**WHAT TO WORK ON:** The answer must consist of every line below that holds the word "Type".

**PROVIDED DATA:**
====

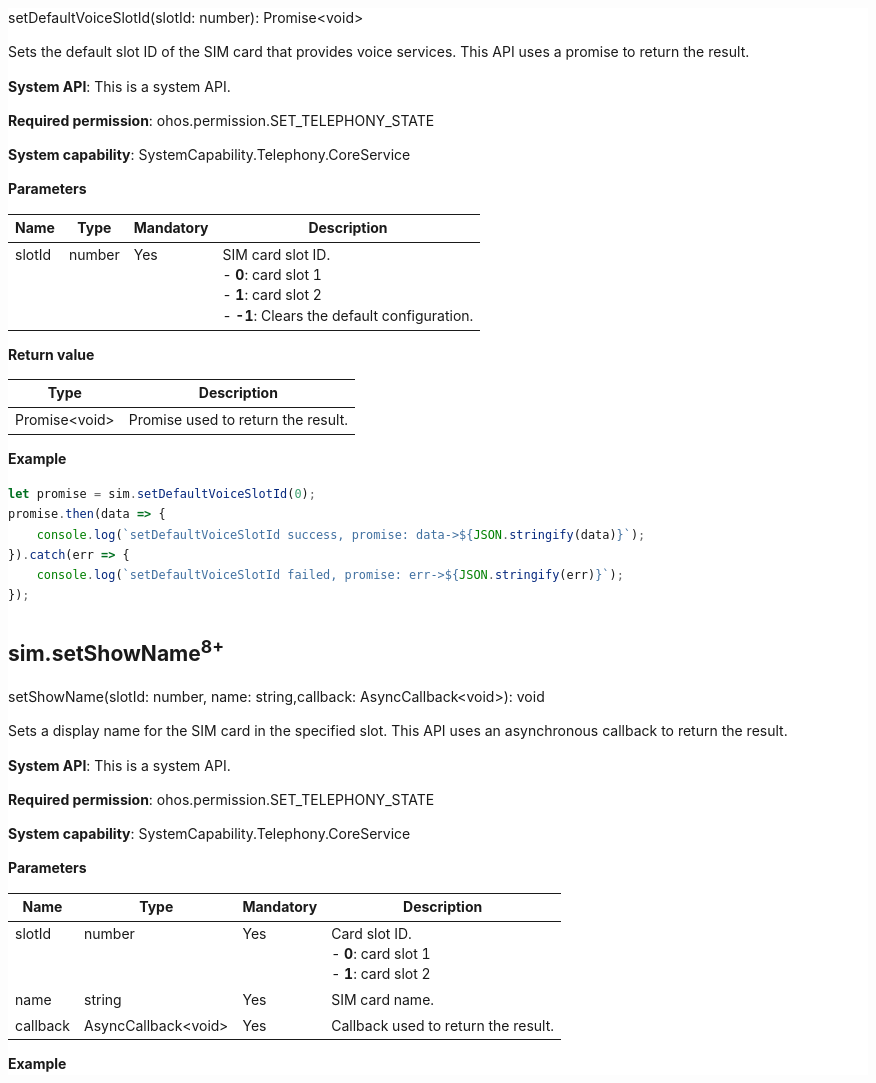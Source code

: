setDefaultVoiceSlotId(slotId: number): Promise\<void\>

Sets the default slot ID of the SIM card that provides voice services. This API uses a promise to return the result.

**System API**: This is a system API.

**Required permission**: ohos.permission.SET_TELEPHONY_STATE

**System capability**: SystemCapability.Telephony.CoreService

**Parameters**

| Name| Type  | Mandatory| Description                                                        |
| ------ | ------ | ---- | ------------------------------------------------------------ |
| slotId | number | Yes  | SIM card slot ID. <br>- **0**: card slot 1<br>- **1**: card slot 2<br>- **-1**: Clears the default configuration.|

**Return value**

| Type           | Description                           |
| --------------- | ------------------------------- |
| Promise\<void\> | Promise used to return the result.|

**Example**

```js
let promise = sim.setDefaultVoiceSlotId(0);
promise.then(data => {
    console.log(`setDefaultVoiceSlotId success, promise: data->${JSON.stringify(data)}`);
}).catch(err => {
    console.log(`setDefaultVoiceSlotId failed, promise: err->${JSON.stringify(err)}`);
});
```

## sim.**setShowName**<sup>8+</sup>

setShowName\(slotId: number, name: string,callback: AsyncCallback<void\>\): void

Sets a display name for the SIM card in the specified slot. This API uses an asynchronous callback to return the result.

**System API**: This is a system API.

**Required permission**: ohos.permission.SET_TELEPHONY_STATE

**System capability**: SystemCapability.Telephony.CoreService

**Parameters**

| Name  | Type                     | Mandatory| Description                                  |
| -------- | ------------------------- | ---- | -------------------------------------- |
| slotId   | number                    | Yes  | Card slot ID.<br>- **0**: card slot 1<br>- **1**: card slot 2|
| name     | string                    | Yes  | SIM card name.                             |
| callback | AsyncCallback&lt;void&gt; | Yes  | Callback used to return the result.                            |

**Example**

====

**REPLY TO THE EXERCISE:**
| Name| Type  | Mandatory| Description                                                        |
| Type           | Description                           |
| Name  | Type                     | Mandatory| Description                                  |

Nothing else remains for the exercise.